[Opening Excerpted data section]
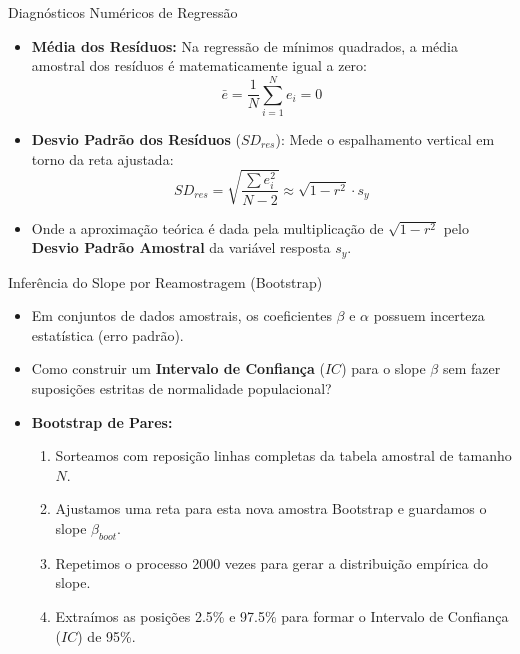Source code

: \begin{frame}{Diagnósticos Numéricos de Regressão}
    \begin{itemize}
        \item \textbf{Média dos Resíduos:} Na regressão de mínimos quadrados, a média amostral dos resíduos é matematicamente igual a zero:
        $$\bar{e} = \frac{1}{N} \sum_{i=1}^N e_i = 0$$
        \item \textbf{Desvio Padrão dos Resíduos} ($SD_{res}$): Mede o espalhamento vertical em torno da reta ajustada:
        $$SD_{res} = \sqrt{\frac{\sum e_i^2}{N - 2}} \approx \sqrt{1 - r^2} \cdot s_y$$
        \item Onde a aproximação teórica é dada pela multiplicação de $\sqrt{1 - r^2}$ pelo \textbf{Desvio Padrão Amostral} da variável resposta $s_y$.
    \end{itemize}
\end{frame}

\begin{frame}{Inferência do Slope por Reamostragem (Bootstrap)}
    \begin{itemize}
        \item Em conjuntos de dados amostrais, os coeficientes $\beta$ e $\alpha$ possuem incerteza estatística (erro padrão).
        \item Como construir um \textbf{Intervalo de Confiança} ($IC$) para o slope $\beta$ sem fazer suposições estritas de normalidade populacional?
        \item \textbf{Bootstrap de Pares:}
        \begin{enumerate}
            \item Sorteamos com reposição linhas completas da tabela amostral de tamanho $N$.
            \item Ajustamos uma reta para esta nova amostra Bootstrap e guardamos o slope $\beta_{boot}$.
            \item Repetimos o processo 2000 vezes para gerar a distribuição empírica do slope.
            \item Extraímos as posições 2.5\% e 97.5\% para formar o Intervalo de Confiança ($IC$) de 95\%.
        \end{enumerate}
    \end{itemize}
\end{frame}

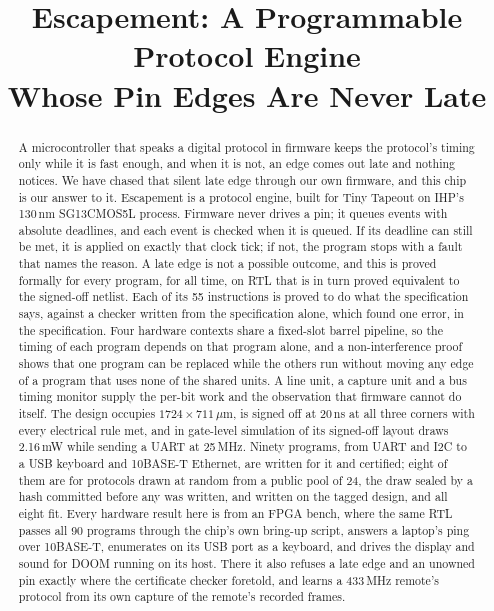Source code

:\documentclass[conference,letterpaper]{IEEEtran}
\begin{document}
\title{Escapement: A Programmable Protocol Engine\\ Whose Pin Edges Are Never Late}

\author{
}

\maketitle

\begin{abstract}
A microcontroller that speaks a digital protocol in firmware keeps the protocol's timing
only while it is fast enough, and when it is not, an edge comes out late and nothing
notices. We have chased that silent late edge through our own firmware, and this chip is our
answer to it. Escapement is a protocol engine, built for Tiny Tapeout on IHP's
130\,nm SG13CMOS5L process. Firmware never
drives a pin; it queues events with absolute deadlines, and each event is checked when it
is queued. If its deadline can still be met, it is applied on exactly that clock tick; if
not, the program stops with a fault that names the reason. A late edge is not a possible
outcome, and this is proved formally for every program, for all time, on RTL that is in
turn proved equivalent to the signed-off netlist. Each of its 55 instructions is proved to
do what the specification says, against a checker written from the specification alone,
which found one error, in the specification. Four hardware contexts share a
fixed-slot barrel pipeline, so the timing of each program depends on that program alone,
and a non-interference proof shows that one program can be replaced while the others run
without moving any edge of a program that uses none of the shared units. A line unit, a
capture unit and a bus timing monitor supply the per-bit work and the observation that
firmware cannot do itself. The design occupies $1724\times711\,\mu$m, is signed off at
20\,ns at all three corners with every electrical rule met, and in gate-level simulation
of its signed-off layout draws 2.16\,mW while sending a UART at 25\,MHz. Ninety programs, from UART and I2C to a
USB keyboard and 10BASE-T Ethernet, are written for it and certified; eight of them are
for protocols drawn at random from a public pool of 24, the draw sealed by a hash
committed before any was written, and written on the tagged design, and all eight fit.
Every hardware result here is from an FPGA bench, where the same RTL passes all 90
programs through the chip's own bring-up script, answers a laptop's ping over 10BASE-T, enumerates on its USB port as a
keyboard, and drives the display and sound for DOOM running on its host. There it also
refuses a late edge and an unowned pin exactly where the certificate checker foretold, and
learns a 433\,MHz remote's protocol from its own capture of the remote's recorded frames.
\end{abstract}
\end{document}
[Closing Excerpted data section]
**Problem:** The lines you return should be those above that contain the word "unit", every one of them.

**The completed task:**
without moving any edge of a program that uses none of the shared units. A line unit, a
capture unit and a bus timing monitor supply the per-bit work and the observation that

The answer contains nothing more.